Skiing is a particularly challenging sport. It requires a tremendous amount of additional effort - effort beyond the actual skiing - to accomplish. It requires heavy gear, tethering one’s self with weighty boots to skis, wearing multiple layers which do nothing if it’s too hot or too cold, and hauling oneself and one’s equipment to where one wants to go. You really have to want to ski to ski.
But therein lies the beauty. If one learns early enough or is open-minded enough, the payoff of skiing is well worth the colossal effort. It may just be in one run, in one moment, carving out one’s terrain on one’s terms, feeling in peak form. It can be that momentary glimpse of heaven, sailing down with weightless buoyancy on a cloudbed of powder and thinking – if but for a fleeting instant - wow, is this phenomenal!
It’s these instances we live for. The metaphor of skiing is clear. The greater the effort, the greater the persistence and sticking it out past perceptions of discomfort, disgruntlement, imperfection, weariness, tough elements, and demanding terrain, the bigger the transcendent pay off when it arrives – and it will. This is perhaps why it’s easier to teach young kids skiing than adults - not just the physicality of the sport, learned implicitly when younger, but the attitude. Skiing, like any challenge, requires a childlike suspension of critical fear in favor of curiosity.

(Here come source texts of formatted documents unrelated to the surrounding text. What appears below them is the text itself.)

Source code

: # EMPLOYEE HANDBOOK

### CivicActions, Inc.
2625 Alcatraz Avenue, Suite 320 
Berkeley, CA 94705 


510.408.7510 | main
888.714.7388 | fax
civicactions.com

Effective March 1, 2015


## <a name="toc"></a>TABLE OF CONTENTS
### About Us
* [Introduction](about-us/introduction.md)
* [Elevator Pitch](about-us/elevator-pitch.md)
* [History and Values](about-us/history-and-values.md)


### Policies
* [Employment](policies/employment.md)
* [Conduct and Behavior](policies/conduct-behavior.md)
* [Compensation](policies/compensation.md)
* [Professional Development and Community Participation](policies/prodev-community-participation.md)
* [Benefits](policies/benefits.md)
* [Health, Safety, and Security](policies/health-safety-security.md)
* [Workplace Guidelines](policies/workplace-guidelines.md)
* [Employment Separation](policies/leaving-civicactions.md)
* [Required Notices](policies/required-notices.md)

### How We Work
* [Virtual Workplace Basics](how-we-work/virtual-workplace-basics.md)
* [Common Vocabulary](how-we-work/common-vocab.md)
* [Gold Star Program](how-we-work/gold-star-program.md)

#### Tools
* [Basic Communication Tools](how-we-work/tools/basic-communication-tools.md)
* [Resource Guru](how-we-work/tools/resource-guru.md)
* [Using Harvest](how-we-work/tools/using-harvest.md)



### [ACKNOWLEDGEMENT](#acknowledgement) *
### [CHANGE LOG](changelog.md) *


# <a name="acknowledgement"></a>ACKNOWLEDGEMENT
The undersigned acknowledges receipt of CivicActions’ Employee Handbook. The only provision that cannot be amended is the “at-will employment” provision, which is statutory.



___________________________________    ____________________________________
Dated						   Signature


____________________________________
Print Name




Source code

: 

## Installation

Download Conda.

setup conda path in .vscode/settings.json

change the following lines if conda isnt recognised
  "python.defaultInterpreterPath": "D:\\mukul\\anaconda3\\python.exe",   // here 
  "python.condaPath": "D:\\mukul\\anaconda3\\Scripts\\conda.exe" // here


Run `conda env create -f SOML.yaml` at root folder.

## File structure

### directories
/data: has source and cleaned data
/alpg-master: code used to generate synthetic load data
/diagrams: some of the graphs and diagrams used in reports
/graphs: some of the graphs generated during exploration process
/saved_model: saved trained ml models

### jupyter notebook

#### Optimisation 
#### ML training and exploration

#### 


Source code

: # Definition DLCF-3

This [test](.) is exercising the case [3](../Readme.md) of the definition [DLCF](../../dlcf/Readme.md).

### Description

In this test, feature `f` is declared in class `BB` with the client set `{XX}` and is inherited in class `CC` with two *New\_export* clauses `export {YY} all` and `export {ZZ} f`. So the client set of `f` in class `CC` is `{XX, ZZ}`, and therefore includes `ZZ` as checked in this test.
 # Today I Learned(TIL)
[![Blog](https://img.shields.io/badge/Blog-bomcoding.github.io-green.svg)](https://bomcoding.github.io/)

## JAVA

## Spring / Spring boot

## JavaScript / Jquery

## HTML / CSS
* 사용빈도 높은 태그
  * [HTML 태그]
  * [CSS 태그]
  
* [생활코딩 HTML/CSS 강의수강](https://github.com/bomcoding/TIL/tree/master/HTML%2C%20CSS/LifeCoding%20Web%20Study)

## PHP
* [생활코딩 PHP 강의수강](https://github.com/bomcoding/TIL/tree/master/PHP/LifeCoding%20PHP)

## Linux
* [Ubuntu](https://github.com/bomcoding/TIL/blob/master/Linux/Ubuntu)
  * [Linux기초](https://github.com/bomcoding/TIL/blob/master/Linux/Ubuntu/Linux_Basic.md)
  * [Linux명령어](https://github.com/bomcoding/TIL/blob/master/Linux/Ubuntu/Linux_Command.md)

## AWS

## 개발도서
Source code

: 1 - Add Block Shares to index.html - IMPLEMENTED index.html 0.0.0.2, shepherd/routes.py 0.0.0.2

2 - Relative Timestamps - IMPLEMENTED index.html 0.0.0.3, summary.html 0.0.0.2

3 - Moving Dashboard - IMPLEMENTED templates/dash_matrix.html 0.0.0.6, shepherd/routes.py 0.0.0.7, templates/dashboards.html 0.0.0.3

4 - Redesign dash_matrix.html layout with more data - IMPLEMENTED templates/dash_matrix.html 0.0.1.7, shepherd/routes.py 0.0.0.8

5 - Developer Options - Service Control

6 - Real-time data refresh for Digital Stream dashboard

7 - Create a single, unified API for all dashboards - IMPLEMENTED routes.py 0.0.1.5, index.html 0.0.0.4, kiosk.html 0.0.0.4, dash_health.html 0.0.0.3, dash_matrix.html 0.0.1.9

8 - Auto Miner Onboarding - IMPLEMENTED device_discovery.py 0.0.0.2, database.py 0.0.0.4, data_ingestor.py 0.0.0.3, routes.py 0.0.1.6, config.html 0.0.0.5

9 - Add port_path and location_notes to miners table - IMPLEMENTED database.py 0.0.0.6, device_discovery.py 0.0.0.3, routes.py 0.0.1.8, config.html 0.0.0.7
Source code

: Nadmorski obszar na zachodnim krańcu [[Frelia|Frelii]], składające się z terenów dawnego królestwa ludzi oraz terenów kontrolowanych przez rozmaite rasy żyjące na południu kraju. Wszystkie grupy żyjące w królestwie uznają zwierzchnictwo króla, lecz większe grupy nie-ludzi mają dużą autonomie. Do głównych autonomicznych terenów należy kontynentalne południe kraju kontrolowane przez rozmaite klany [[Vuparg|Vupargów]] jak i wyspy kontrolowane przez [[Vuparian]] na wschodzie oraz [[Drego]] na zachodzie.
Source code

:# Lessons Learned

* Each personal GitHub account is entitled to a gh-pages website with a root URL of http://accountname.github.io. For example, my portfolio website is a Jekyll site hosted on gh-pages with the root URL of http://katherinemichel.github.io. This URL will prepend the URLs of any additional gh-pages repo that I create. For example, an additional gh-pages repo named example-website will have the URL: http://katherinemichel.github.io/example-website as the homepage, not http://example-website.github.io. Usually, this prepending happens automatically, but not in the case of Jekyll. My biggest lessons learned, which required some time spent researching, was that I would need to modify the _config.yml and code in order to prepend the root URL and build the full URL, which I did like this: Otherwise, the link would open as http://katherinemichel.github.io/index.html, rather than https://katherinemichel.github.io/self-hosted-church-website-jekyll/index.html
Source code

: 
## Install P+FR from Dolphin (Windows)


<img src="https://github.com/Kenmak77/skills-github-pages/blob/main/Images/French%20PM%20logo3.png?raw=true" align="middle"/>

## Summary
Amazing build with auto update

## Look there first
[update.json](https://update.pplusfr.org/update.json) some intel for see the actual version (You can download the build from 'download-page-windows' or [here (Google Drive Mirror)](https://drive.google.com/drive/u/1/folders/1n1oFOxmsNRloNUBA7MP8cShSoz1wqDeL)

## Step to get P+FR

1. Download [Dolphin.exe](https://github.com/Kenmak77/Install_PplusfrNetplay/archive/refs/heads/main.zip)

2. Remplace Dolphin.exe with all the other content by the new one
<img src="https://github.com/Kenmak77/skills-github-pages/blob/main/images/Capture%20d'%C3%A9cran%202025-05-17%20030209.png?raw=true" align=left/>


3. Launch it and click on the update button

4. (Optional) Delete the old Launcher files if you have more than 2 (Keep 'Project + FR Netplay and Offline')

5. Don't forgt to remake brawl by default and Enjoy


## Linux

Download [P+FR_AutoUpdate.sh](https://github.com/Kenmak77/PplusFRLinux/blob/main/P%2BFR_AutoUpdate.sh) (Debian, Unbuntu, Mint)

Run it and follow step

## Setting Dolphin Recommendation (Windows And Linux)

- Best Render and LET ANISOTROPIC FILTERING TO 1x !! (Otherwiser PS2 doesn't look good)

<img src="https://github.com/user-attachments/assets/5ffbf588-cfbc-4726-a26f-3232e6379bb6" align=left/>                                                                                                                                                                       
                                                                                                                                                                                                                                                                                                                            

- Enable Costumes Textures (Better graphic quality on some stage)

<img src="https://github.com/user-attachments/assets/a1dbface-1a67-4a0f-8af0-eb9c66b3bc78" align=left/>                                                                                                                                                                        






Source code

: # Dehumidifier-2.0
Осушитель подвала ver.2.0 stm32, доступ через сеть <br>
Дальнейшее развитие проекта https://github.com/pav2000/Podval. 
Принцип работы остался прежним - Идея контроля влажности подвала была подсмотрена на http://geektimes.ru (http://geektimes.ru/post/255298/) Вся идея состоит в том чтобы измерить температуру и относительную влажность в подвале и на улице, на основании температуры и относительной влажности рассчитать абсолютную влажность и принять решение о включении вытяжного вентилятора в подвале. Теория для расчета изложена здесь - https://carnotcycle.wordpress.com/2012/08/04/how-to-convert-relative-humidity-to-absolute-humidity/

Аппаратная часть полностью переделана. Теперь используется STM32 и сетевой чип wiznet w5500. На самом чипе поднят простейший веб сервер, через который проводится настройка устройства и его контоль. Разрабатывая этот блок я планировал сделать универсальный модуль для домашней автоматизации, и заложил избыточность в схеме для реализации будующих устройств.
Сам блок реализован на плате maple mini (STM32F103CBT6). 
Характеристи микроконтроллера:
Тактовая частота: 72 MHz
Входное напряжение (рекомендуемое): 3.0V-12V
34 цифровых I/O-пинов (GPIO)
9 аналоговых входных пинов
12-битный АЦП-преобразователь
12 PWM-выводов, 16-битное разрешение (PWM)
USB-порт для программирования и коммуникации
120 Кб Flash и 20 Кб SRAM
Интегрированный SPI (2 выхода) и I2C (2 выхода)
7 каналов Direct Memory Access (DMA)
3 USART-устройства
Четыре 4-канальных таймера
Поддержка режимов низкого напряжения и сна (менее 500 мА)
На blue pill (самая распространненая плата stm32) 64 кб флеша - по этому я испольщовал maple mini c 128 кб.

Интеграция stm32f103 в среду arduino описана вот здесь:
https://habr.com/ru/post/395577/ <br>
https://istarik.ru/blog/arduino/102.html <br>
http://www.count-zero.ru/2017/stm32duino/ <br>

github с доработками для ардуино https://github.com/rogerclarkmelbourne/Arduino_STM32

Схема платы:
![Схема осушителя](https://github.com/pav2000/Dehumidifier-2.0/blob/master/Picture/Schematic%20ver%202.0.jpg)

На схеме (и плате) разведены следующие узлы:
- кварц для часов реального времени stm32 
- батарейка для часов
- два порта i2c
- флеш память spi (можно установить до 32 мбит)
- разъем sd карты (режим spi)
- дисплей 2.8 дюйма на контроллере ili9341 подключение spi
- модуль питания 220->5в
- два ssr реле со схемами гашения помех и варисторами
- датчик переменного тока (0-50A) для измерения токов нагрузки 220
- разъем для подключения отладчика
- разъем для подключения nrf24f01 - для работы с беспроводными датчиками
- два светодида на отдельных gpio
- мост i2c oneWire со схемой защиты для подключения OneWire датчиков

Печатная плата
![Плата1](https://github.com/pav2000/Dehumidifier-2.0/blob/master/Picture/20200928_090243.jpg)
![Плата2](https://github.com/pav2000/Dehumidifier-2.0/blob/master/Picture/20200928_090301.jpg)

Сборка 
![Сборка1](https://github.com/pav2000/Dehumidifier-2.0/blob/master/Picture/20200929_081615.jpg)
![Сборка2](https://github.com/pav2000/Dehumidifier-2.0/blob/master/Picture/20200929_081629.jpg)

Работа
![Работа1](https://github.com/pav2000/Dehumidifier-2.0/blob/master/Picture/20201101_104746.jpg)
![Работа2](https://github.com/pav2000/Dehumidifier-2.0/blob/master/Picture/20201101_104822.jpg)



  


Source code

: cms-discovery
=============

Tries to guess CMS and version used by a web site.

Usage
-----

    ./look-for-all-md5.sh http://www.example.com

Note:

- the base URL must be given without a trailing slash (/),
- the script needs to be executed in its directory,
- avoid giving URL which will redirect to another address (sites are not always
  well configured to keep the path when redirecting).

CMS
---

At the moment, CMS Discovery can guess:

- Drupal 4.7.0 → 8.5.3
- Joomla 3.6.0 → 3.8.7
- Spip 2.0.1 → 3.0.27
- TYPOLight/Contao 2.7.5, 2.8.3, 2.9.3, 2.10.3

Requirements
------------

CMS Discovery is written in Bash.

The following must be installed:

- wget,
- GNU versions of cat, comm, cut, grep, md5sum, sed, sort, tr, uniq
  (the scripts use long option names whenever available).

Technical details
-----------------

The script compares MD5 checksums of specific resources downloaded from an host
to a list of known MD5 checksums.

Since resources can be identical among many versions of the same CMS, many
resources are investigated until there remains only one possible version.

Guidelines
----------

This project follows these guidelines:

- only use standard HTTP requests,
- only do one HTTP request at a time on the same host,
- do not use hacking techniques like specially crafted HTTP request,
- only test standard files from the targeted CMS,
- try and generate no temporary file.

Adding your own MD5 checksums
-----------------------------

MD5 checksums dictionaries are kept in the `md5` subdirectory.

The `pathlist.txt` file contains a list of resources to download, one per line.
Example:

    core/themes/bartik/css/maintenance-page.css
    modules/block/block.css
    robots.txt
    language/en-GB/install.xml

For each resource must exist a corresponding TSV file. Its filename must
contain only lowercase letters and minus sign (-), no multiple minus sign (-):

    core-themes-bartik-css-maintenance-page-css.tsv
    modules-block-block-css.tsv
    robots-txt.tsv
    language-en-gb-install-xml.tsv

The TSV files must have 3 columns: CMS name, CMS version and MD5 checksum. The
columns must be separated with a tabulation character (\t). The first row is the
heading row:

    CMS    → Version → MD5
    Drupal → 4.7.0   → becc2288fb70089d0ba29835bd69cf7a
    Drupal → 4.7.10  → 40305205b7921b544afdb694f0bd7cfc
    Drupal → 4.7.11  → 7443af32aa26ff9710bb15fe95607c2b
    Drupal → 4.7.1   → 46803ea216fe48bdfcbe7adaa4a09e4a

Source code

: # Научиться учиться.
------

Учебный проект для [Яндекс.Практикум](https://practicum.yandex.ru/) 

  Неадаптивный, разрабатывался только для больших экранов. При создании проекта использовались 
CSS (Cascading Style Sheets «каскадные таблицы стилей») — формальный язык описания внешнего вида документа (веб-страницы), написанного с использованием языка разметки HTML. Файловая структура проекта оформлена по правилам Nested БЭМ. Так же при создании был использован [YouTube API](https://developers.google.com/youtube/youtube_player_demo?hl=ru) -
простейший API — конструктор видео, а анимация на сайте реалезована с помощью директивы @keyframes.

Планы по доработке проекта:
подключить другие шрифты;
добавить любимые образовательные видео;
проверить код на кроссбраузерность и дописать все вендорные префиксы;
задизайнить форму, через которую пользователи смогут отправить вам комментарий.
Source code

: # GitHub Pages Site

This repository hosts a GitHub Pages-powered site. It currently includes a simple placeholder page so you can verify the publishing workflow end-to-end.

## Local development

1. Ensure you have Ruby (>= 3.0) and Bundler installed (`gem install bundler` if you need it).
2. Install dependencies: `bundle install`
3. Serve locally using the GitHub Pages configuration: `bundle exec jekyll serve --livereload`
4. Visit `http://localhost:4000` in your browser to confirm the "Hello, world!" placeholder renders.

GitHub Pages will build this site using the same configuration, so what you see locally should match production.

As we get older we get more complacent, more critical of effort, more critical of challenge. We are reluctant to learn new things, to put ourselves in a position of fresh-slate, unencumbered kids. We become better at finding issues with our challenges than understanding why they are worth our time. Ultimately, it is essential that we continue to remind ourselves that effort pays off. Ask anyone who really loves skiing.